Dataset entries:
=== Section Start ===

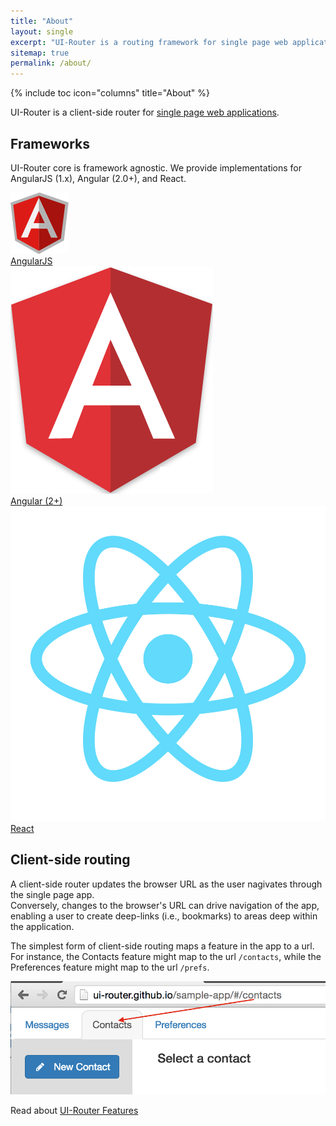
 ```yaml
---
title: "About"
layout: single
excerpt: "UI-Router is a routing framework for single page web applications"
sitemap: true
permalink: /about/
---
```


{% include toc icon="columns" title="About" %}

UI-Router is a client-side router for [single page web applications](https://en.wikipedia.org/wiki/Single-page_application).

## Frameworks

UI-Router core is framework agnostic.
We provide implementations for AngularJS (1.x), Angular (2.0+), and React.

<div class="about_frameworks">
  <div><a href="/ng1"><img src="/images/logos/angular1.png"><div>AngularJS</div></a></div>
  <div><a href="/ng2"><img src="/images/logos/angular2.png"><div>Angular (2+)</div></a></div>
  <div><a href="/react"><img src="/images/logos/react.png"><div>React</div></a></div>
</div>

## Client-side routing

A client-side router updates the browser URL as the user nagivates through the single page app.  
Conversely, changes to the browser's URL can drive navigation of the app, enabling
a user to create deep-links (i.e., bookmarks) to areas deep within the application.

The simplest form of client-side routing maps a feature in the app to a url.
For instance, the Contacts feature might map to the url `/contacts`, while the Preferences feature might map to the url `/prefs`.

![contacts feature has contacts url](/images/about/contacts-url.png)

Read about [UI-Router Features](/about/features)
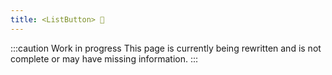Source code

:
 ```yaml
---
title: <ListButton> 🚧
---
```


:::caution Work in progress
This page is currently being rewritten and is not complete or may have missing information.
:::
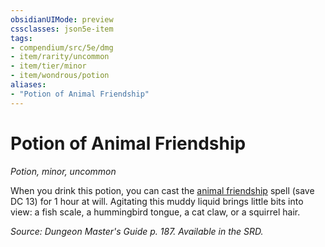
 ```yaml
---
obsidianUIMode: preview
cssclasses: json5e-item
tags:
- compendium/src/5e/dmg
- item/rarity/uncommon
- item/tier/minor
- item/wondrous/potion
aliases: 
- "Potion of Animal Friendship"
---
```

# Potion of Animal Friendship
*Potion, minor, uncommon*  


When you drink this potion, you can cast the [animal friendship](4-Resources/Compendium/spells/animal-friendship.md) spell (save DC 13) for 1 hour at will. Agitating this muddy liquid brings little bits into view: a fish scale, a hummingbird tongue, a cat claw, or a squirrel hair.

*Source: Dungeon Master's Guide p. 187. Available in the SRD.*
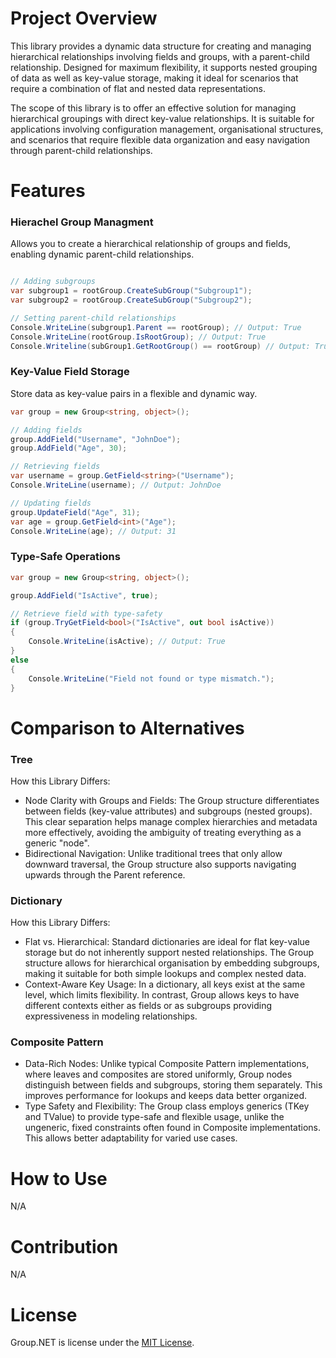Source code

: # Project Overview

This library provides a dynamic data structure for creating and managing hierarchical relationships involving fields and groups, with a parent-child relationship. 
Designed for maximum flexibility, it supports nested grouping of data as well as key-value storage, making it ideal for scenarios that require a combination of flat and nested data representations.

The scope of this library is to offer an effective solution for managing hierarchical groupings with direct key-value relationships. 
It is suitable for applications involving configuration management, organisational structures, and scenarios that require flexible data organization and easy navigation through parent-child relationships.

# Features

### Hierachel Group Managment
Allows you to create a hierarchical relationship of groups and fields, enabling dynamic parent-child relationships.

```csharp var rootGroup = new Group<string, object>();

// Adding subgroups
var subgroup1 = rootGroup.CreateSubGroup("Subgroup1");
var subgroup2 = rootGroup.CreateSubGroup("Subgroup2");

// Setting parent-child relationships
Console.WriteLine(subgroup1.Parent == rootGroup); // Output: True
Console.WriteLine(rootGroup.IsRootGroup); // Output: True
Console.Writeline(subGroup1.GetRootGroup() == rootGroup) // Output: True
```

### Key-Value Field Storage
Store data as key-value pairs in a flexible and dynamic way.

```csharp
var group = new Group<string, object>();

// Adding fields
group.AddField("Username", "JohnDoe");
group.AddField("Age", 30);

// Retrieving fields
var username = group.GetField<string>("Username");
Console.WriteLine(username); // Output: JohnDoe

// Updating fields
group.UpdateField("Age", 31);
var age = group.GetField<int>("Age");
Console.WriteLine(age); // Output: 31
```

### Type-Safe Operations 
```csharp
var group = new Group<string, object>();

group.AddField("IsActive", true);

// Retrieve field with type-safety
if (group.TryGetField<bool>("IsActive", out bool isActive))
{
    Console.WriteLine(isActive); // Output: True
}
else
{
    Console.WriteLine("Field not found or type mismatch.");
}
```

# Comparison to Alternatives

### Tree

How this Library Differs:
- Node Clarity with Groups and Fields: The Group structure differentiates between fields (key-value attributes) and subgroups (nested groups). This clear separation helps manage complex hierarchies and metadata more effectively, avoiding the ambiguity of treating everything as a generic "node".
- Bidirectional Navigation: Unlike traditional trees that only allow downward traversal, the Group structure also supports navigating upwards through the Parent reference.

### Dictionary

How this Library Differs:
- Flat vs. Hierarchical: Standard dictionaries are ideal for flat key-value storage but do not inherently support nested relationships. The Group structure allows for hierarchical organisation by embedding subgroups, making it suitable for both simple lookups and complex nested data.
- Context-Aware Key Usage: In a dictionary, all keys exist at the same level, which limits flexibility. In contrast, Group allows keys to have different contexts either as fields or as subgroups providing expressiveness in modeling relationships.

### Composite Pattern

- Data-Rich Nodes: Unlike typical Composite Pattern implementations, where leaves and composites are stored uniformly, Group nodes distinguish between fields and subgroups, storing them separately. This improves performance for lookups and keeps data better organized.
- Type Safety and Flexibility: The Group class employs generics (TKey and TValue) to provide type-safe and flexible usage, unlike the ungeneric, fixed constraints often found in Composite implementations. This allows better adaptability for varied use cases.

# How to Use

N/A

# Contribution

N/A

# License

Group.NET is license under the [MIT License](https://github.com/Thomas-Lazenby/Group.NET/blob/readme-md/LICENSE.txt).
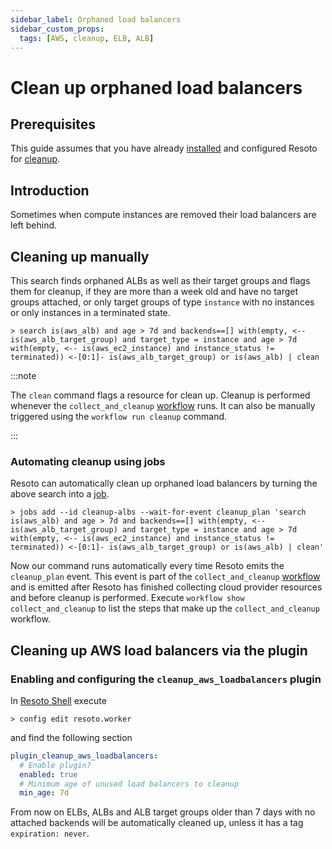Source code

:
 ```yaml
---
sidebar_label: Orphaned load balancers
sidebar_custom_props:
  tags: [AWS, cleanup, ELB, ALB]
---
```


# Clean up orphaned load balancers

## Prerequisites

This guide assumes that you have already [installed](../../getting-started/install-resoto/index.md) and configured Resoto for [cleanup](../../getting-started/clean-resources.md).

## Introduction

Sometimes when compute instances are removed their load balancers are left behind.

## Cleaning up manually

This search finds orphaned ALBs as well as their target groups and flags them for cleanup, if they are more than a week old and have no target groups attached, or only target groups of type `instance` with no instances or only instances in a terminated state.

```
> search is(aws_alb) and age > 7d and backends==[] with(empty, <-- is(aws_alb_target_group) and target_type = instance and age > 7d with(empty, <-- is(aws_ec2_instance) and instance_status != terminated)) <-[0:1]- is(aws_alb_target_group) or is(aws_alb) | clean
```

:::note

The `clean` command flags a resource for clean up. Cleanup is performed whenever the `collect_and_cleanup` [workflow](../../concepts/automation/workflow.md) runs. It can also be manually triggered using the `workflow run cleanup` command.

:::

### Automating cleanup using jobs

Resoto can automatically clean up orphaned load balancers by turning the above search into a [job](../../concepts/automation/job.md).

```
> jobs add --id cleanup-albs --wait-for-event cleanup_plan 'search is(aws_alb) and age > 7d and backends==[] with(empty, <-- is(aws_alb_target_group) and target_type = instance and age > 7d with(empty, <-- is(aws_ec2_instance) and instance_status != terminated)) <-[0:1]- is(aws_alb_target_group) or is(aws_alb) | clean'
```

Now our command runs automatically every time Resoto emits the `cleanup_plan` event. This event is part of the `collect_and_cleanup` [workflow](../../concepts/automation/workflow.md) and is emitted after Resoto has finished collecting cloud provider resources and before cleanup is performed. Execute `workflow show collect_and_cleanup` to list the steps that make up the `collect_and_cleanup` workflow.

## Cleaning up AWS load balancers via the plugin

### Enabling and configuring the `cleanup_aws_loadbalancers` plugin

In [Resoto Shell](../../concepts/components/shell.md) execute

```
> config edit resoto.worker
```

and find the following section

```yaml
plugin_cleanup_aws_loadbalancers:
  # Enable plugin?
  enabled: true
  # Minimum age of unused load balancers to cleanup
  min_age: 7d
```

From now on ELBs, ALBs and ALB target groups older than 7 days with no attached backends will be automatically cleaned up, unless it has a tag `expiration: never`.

=== Section End ===
=== Section Start ===

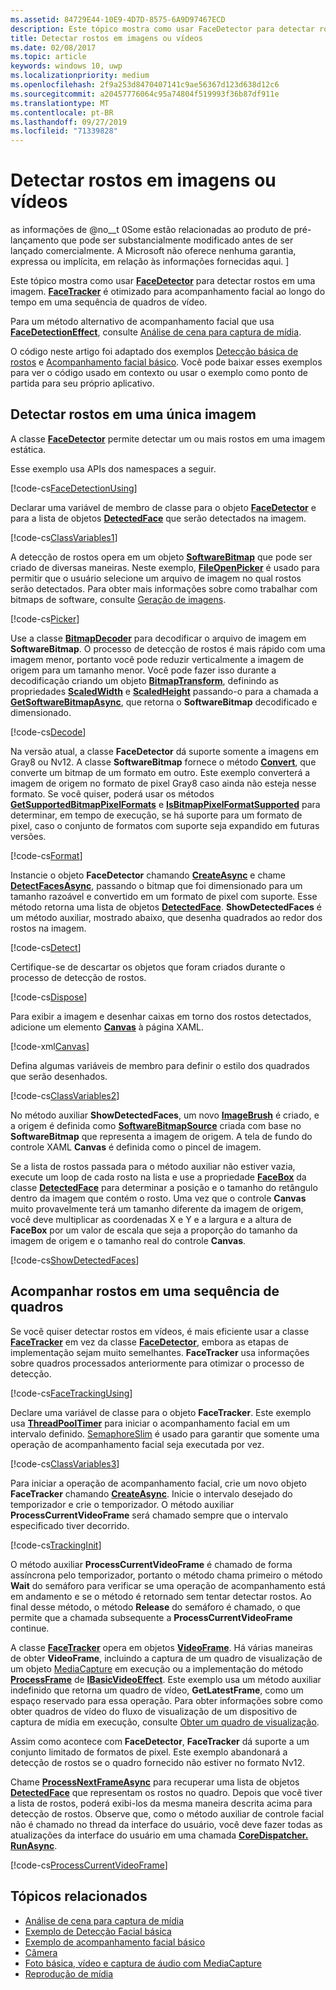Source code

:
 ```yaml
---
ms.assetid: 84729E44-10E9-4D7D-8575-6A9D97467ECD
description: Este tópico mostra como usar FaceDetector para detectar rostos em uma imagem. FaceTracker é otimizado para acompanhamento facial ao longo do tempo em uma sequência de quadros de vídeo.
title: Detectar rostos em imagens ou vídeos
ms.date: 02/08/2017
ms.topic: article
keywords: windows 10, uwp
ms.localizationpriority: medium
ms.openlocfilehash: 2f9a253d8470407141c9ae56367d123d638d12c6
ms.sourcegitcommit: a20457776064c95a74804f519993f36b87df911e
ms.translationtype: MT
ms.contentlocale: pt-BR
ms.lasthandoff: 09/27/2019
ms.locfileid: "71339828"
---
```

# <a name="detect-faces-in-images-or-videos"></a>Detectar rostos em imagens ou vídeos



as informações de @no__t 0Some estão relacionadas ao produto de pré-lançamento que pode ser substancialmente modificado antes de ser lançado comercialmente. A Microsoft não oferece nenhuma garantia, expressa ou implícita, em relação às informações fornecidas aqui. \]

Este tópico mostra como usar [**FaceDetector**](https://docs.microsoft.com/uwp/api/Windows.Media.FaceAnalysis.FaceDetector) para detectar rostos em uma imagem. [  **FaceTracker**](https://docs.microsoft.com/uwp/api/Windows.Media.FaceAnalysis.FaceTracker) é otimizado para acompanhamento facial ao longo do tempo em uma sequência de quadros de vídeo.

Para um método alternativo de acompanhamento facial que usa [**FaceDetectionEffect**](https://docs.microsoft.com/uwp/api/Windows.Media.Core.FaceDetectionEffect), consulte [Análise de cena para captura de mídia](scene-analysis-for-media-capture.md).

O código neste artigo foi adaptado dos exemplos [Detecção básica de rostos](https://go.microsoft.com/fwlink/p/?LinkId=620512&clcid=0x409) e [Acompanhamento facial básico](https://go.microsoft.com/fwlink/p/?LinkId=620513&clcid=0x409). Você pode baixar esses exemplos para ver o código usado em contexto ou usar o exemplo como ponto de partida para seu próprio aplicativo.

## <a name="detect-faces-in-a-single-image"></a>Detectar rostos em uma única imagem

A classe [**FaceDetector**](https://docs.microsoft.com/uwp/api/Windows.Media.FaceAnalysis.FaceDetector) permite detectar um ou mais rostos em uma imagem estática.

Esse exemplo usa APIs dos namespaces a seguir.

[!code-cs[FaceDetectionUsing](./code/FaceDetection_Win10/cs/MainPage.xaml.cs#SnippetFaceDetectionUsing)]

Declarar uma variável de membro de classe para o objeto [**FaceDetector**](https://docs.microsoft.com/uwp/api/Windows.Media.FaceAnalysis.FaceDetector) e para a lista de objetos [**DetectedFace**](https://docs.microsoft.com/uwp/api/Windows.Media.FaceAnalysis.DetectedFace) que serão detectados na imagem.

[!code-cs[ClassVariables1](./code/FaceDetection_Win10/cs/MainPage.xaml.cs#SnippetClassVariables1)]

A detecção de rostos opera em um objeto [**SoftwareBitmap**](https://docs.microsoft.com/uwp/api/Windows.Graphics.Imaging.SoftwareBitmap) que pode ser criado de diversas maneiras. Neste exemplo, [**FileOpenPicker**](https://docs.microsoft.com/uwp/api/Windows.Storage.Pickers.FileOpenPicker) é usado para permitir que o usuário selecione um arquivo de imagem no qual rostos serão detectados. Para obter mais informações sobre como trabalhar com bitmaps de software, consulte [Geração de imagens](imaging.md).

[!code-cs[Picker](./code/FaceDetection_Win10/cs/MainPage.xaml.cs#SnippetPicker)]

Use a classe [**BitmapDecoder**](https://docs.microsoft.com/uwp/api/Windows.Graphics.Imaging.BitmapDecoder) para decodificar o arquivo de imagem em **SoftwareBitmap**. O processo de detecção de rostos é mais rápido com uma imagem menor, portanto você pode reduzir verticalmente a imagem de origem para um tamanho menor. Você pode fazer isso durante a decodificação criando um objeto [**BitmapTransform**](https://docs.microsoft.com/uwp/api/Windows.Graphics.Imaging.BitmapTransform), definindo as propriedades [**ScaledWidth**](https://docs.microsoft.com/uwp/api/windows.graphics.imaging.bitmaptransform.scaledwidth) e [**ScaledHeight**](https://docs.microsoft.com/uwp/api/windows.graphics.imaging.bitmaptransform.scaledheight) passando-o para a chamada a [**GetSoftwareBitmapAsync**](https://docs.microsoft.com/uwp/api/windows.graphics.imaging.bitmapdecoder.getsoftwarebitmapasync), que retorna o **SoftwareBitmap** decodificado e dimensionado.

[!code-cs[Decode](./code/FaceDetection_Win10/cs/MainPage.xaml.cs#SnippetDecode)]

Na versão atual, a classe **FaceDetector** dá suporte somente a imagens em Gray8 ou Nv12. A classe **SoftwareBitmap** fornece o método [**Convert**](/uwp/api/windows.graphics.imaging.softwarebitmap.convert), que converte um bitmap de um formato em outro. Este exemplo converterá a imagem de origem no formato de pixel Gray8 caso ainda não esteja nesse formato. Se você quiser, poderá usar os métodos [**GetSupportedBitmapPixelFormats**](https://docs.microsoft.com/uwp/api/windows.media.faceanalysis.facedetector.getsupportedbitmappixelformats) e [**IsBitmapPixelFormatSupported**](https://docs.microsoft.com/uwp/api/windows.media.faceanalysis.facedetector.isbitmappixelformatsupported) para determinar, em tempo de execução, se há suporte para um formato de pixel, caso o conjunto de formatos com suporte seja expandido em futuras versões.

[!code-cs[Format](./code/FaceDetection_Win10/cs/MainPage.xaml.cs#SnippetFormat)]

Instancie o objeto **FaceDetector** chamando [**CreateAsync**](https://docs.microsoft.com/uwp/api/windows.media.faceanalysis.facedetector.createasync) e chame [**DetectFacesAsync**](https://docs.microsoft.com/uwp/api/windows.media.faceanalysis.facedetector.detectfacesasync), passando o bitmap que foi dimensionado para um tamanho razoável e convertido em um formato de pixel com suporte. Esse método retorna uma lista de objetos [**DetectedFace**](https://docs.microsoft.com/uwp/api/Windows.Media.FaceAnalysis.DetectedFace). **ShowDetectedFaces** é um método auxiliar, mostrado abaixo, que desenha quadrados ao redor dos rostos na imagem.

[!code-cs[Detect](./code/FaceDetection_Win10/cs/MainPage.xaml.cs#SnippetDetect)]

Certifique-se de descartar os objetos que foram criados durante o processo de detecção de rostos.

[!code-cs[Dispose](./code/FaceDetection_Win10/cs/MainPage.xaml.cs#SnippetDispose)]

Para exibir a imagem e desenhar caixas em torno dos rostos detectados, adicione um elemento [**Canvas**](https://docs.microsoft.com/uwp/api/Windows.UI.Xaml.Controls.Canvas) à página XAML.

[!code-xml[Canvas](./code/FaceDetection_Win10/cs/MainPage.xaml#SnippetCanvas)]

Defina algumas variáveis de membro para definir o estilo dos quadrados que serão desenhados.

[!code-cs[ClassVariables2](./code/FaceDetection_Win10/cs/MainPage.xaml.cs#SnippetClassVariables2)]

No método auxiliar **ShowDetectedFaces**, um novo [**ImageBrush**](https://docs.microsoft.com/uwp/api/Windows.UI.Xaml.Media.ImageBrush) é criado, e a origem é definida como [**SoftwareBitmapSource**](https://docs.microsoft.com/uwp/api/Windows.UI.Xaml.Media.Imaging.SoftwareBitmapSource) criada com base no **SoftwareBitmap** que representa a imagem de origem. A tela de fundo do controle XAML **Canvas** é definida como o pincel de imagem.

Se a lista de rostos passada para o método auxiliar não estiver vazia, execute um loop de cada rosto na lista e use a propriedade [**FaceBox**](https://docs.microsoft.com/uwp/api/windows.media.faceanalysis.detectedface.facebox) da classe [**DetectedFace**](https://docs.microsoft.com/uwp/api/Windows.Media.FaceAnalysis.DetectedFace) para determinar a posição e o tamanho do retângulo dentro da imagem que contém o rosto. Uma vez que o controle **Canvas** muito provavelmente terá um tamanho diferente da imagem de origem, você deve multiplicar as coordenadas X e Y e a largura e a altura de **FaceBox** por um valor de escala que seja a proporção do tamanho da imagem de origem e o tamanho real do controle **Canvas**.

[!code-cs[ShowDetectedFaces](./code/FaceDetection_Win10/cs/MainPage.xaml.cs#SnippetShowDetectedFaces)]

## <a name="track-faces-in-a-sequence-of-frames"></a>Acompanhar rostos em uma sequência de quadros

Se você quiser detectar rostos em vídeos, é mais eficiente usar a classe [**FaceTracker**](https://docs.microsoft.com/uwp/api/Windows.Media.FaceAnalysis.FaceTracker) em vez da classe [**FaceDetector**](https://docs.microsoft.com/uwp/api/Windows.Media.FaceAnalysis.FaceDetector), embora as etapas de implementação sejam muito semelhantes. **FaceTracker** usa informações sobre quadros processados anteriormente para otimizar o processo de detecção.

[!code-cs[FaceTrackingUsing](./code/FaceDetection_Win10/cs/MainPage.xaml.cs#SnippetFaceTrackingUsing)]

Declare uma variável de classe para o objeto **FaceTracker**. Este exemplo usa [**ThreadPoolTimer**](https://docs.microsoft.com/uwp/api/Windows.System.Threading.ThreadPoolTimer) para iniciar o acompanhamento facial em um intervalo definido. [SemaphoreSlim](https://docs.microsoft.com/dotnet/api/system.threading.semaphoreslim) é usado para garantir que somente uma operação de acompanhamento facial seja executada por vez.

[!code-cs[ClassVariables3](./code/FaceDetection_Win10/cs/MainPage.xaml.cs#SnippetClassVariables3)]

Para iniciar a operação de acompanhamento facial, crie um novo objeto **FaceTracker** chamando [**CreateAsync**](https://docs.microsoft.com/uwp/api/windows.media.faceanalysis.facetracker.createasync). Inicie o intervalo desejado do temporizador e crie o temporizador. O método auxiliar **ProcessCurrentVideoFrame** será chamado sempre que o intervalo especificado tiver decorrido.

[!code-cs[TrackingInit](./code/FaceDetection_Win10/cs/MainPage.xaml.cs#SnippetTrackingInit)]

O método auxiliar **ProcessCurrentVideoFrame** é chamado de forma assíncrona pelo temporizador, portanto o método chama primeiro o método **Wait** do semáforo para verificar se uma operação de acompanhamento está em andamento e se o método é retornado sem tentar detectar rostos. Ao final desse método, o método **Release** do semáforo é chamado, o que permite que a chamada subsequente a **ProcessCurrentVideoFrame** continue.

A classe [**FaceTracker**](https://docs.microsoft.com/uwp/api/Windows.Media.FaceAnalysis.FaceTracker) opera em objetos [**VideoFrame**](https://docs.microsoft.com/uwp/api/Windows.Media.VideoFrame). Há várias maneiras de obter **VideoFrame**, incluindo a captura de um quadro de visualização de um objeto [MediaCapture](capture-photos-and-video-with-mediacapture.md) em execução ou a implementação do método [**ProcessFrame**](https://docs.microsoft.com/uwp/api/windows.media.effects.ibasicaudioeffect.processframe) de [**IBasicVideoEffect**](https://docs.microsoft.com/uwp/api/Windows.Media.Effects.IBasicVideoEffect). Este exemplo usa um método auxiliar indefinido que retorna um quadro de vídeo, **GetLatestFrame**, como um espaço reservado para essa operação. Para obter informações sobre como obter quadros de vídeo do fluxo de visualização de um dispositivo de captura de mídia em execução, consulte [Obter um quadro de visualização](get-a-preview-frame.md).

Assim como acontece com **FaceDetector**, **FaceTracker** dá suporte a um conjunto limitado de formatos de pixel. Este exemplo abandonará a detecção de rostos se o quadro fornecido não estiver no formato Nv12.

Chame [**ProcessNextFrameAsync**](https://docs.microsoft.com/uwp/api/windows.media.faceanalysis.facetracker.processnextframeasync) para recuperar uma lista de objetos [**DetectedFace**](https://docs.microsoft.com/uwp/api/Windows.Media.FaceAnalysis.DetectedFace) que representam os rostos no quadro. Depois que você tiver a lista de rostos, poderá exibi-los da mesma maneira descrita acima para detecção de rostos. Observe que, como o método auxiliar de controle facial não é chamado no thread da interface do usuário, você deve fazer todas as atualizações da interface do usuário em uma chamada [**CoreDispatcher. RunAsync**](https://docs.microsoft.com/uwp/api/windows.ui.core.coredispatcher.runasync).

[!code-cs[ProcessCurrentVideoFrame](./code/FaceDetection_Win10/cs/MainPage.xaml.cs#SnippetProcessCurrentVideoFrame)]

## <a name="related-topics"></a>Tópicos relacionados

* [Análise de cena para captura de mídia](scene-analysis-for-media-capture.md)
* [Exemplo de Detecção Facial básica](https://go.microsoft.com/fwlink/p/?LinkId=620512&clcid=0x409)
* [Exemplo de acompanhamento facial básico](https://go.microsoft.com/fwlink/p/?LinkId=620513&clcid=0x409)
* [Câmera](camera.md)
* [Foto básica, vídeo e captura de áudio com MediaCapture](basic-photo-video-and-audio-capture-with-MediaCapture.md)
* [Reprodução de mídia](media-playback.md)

=== Section End ===

_Exercise directions_
Scan the records above for the word "uncommon". Copy each line that has it.

_Exercise solution_
- item/rarity/uncommon
*Potion, minor, uncommon*  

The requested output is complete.